WHAT TO PRODUCE:
The full listing is to be returned exactly as given, but without pictures.

◆ ◆ ◆ ◆

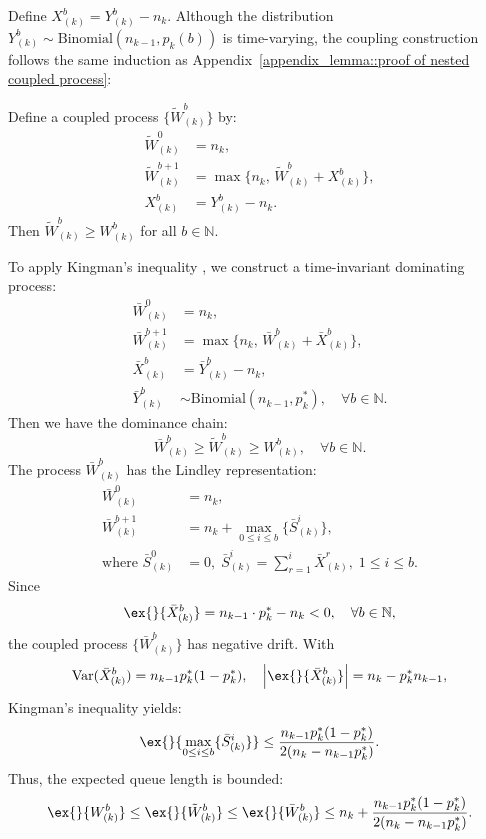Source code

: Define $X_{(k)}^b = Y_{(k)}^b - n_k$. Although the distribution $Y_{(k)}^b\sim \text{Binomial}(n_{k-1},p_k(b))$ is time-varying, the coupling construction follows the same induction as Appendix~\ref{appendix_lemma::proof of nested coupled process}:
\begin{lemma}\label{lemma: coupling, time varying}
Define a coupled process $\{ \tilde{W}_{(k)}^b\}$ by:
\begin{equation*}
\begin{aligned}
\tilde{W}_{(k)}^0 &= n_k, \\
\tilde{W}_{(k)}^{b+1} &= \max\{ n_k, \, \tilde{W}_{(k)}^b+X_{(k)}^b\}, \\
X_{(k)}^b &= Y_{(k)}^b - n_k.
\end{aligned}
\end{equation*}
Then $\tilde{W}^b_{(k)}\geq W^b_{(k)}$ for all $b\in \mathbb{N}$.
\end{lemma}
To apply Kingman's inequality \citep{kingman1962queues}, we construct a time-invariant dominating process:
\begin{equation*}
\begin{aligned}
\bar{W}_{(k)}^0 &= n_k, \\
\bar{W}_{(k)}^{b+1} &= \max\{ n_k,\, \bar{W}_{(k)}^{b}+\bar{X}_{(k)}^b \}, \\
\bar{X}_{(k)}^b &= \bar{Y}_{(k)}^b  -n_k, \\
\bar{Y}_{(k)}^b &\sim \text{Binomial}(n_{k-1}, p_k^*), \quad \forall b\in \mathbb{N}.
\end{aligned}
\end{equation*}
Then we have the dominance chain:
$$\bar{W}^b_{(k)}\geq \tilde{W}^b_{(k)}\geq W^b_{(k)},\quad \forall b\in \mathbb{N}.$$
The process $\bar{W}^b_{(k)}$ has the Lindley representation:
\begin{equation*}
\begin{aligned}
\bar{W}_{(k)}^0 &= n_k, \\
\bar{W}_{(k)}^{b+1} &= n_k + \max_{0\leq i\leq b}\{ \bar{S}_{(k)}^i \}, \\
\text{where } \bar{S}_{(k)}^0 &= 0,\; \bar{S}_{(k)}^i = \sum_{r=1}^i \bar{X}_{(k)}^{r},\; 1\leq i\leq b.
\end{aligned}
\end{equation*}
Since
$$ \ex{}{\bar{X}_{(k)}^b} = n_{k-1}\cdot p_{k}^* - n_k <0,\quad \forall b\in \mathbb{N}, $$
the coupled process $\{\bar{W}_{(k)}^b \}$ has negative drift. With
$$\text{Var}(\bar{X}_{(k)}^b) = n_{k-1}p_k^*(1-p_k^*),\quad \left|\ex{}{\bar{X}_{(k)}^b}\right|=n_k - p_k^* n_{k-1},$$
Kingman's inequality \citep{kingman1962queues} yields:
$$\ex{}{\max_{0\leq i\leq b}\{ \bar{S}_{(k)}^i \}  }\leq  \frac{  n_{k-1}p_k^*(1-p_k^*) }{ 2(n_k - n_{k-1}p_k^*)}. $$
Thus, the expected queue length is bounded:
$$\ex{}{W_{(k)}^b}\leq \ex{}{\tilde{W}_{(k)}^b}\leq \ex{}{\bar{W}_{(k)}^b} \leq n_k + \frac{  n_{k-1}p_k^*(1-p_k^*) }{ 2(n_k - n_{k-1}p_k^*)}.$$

◆ ◆ ◆ ◆

RESPONSE TO THIS EXERCISE:
Source code

: Define $X_{(k)}^b = Y_{(k)}^b - n_k$. Although the distribution $Y_{(k)}^b\sim \text{Binomial}(n_{k-1},p_k(b))$ is time-varying, the coupling construction follows the same induction as Appendix~\ref{appendix_lemma::proof of nested coupled process}:
\begin{lemma}\label{lemma: coupling, time varying}
Define a coupled process $\{ \tilde{W}_{(k)}^b\}$ by:
\begin{equation*}
\begin{aligned}
\tilde{W}_{(k)}^0 &= n_k, \\
\tilde{W}_{(k)}^{b+1} &= \max\{ n_k, \, \tilde{W}_{(k)}^b+X_{(k)}^b\}, \\
X_{(k)}^b &= Y_{(k)}^b - n_k.
\end{aligned}
\end{equation*}
Then $\tilde{W}^b_{(k)}\geq W^b_{(k)}$ for all $b\in \mathbb{N}$.
\end{lemma}
To apply Kingman's inequality \citep{kingman1962queues}, we construct a time-invariant dominating process:
\begin{equation*}
\begin{aligned}
\bar{W}_{(k)}^0 &= n_k, \\
\bar{W}_{(k)}^{b+1} &= \max\{ n_k,\, \bar{W}_{(k)}^{b}+\bar{X}_{(k)}^b \}, \\
\bar{X}_{(k)}^b &= \bar{Y}_{(k)}^b  -n_k, \\
\bar{Y}_{(k)}^b &\sim \text{Binomial}(n_{k-1}, p_k^*), \quad \forall b\in \mathbb{N}.
\end{aligned}
\end{equation*}
Then we have the dominance chain:
$$\bar{W}^b_{(k)}\geq \tilde{W}^b_{(k)}\geq W^b_{(k)},\quad \forall b\in \mathbb{N}.$$
The process $\bar{W}^b_{(k)}$ has the Lindley representation:
\begin{equation*}
\begin{aligned}
\bar{W}_{(k)}^0 &= n_k, \\
\bar{W}_{(k)}^{b+1} &= n_k + \max_{0\leq i\leq b}\{ \bar{S}_{(k)}^i \}, \\
\text{where } \bar{S}_{(k)}^0 &= 0,\; \bar{S}_{(k)}^i = \sum_{r=1}^i \bar{X}_{(k)}^{r},\; 1\leq i\leq b.
\end{aligned}
\end{equation*}
Since
$$ \ex{}{\bar{X}_{(k)}^b} = n_{k-1}\cdot p_{k}^* - n_k <0,\quad \forall b\in \mathbb{N}, $$
the coupled process $\{\bar{W}_{(k)}^b \}$ has negative drift. With
$$\text{Var}(\bar{X}_{(k)}^b) = n_{k-1}p_k^*(1-p_k^*),\quad \left|\ex{}{\bar{X}_{(k)}^b}\right|=n_k - p_k^* n_{k-1},$$
Kingman's inequality \citep{kingman1962queues} yields:
$$\ex{}{\max_{0\leq i\leq b}\{ \bar{S}_{(k)}^i \}  }\leq  \frac{  n_{k-1}p_k^*(1-p_k^*) }{ 2(n_k - n_{k-1}p_k^*)}. $$
Thus, the expected queue length is bounded:
$$\ex{}{W_{(k)}^b}\leq \ex{}{\tilde{W}_{(k)}^b}\leq \ex{}{\bar{W}_{(k)}^b} \leq n_k + \frac{  n_{k-1}p_k^*(1-p_k^*) }{ 2(n_k - n_{k-1}p_k^*)}.$$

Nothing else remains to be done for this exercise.